Hele de ki; yanımda yıllarca deplasman yolculuğu yaptığım gazeteci ağabeyim Vedat Refayeli olunca, inanın maçın keyfini bir kez daha tattım.
Karadeniz Bölgesi’nin çeşitli illerinde Erzurumspor’un çok müsabakasına tanıklık ettim.
İlk kez başında ‘BB’ olan bir temsilcimizi deplasmanda lig maçında takip ediyordum.
Evet!...Vedat Ağabeyi de bende aslında Erzurumspor ile adeta özdeşleşmiş birer isimiz Erzurum’da…
Bunu meslektaşlarımız ya da orta kuşak Erzurum taraftarı arasında bilmeyen yoktur.
Evet!...İşte o, Vedat Refayeli, Ofspor-BB Erzurumspor maçı sonrasında kaleme aldığı köşesinde, ‘Bu takıma kanım ısınıyor’ diye başlık atmıştı.
Ben de içime çift başlı kartal armalı, mavi-beyaz formalı Erzurumspor’u gömmüş ve kalbime Erzurumspor imzasını atmış birisi olarak, son yıllarda hep Büyükşehir Belediye ismini desteklemiş biriyim…
Yani son yıllarda gelişen ekonomik konjöktürde bir kurumun ya da holdingin verdiği destekle kulüplerin ayakta kaldığı ve başarılı olduğu da bir gerçek…
İşte bu noktada Erzurum kelimesinin önünde Büyükşehir Belediye(BB) isminin olması da büyük bir avantaj…
Zaten Büyükşehir Belediyesi’nin sağladığı imkanlar doğrultusunda 3. Ligde şampiyonluk geldi.
Tabi, Kulüp başkanı Ali Demirhan ve yönetiminin hakkını da teslim etmek gerekir.
Bu kadar ayrıntıdan sonra Of maçında yaşadığım duyguları belirteyim, sahada müthiş bir mücadele vardı.
Zaten o günkü koşulları sizlere Pazartesi günü çıkan yazımda belirtmiştim.
Gerçekten sahada müthiş bir BB Erzurumspor vardı.
Her hattı ile savaşan bir futbolcu topluluğunu gördük, sahada…
İşte sahadaki o takıma inanmış onlarca Dadaş, Büyükşehir Belediye Erzurumspor’un peşinden deplasmana koşmuştu.
Tabi, tüm bunları sağlayan en önemli etken Teknik Direktör Ahmet Yıldırım gibi bir futbol adamının takımın başında olmasıdır.
Göreve geldiği günden beri şov yapmayan, çevresine şirinlik muskası dağıtmayan Yıldırım’ın işi sadece kulüp tesisleri, antrenman sahaları ve statlar oldu.
Sağa sola sataşmayan kafasını önüne eğerek işini en doğru ve en ciddi bir şekilde yapmaya çalışan teknik adam olarak dikkat çeken Yıldırım, eğer büyük bir aksilik olmazsa futbolcu ordusu ile 2. Ligde de şampiyonluk yaşayacak gibi gözüküyor.
Zaten, kendisine inandığı için 2,5 yıllık mukavele yapan ve arakasında her zaman duran BB Erzurumspor Başkanı Av.

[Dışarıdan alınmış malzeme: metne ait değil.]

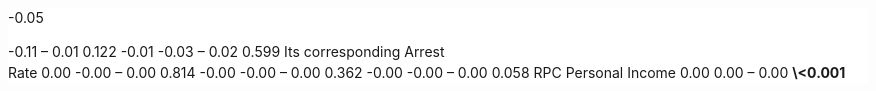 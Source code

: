 -0.05
</td>
<td style=" padding:0.2cm; text-align:left; vertical-align:top; text-align:center;  ">
-0.11 – 0.01
</td>
<td style=" padding:0.2cm; text-align:left; vertical-align:top; text-align:center;  col7">
0.122
</td>
<td style=" padding:0.2cm; text-align:left; vertical-align:top; text-align:center;  col8">
-0.01
</td>
<td style=" padding:0.2cm; text-align:left; vertical-align:top; text-align:center;  col9">
-0.03 – 0.02
</td>
<td style=" padding:0.2cm; text-align:left; vertical-align:top; text-align:center;  0">
0.599
</td>
</tr>
<tr>
<td style=" padding:0.2cm; text-align:left; vertical-align:top; text-align:left; ">
Its corresponding Arrest<br>Rate
</td>
<td style=" padding:0.2cm; text-align:left; vertical-align:top; text-align:center;  ">
0.00
</td>
<td style=" padding:0.2cm; text-align:left; vertical-align:top; text-align:center;  ">
-0.00 – 0.00
</td>
<td style=" padding:0.2cm; text-align:left; vertical-align:top; text-align:center;  ">
0.814
</td>
<td style=" padding:0.2cm; text-align:left; vertical-align:top; text-align:center;  ">
-0.00
</td>
<td style=" padding:0.2cm; text-align:left; vertical-align:top; text-align:center;  ">
-0.00 – 0.00
</td>
<td style=" padding:0.2cm; text-align:left; vertical-align:top; text-align:center;  col7">
0.362
</td>
<td style=" padding:0.2cm; text-align:left; vertical-align:top; text-align:center;  col8">
-0.00
</td>
<td style=" padding:0.2cm; text-align:left; vertical-align:top; text-align:center;  col9">
-0.00 – 0.00
</td>
<td style=" padding:0.2cm; text-align:left; vertical-align:top; text-align:center;  0">
0.058
</td>
</tr>
<tr>
<td style=" padding:0.2cm; text-align:left; vertical-align:top; text-align:left; ">
RPC Personal Income
</td>
<td style=" padding:0.2cm; text-align:left; vertical-align:top; text-align:center;  ">
0.00
</td>
<td style=" padding:0.2cm; text-align:left; vertical-align:top; text-align:center;  ">
0.00 – 0.00
</td>
<td style=" padding:0.2cm; text-align:left; vertical-align:top; text-align:center;  ">
<strong>\<0.001</strong>
</td>
<td style=" padding:0.2cm; text-align:left; vertical-align:top; text-align:center;  ">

Ali Demirhan da, Yıldırım’ın başarısında büyük güç…
Demirhan, “Ahmet hoca, Türkiye’de karakteri en düzgün teknik adamlardan biri, o işini doğru yaptığı müddetçe, Erzurum’un teknik direktörü olmaya devam edecek” diyerek de, Yıldırım’a ne kadar güvendiğini ve uzun soluklu çalışacağını ispatladı.
Bizde işini severek yapan Ahmet Yıldırım ve talebelerine zorlu şampiyonluk maratonunda başarılar diliyoruz.
Not: Önceki gün yaşamını yitiren Eski Büyükşehir Belediye Başkanı Mehmet Ali Ünal’a Allah’tan Rahmet kederli ailesine ve yakınlarına baş sağlığı dilerim.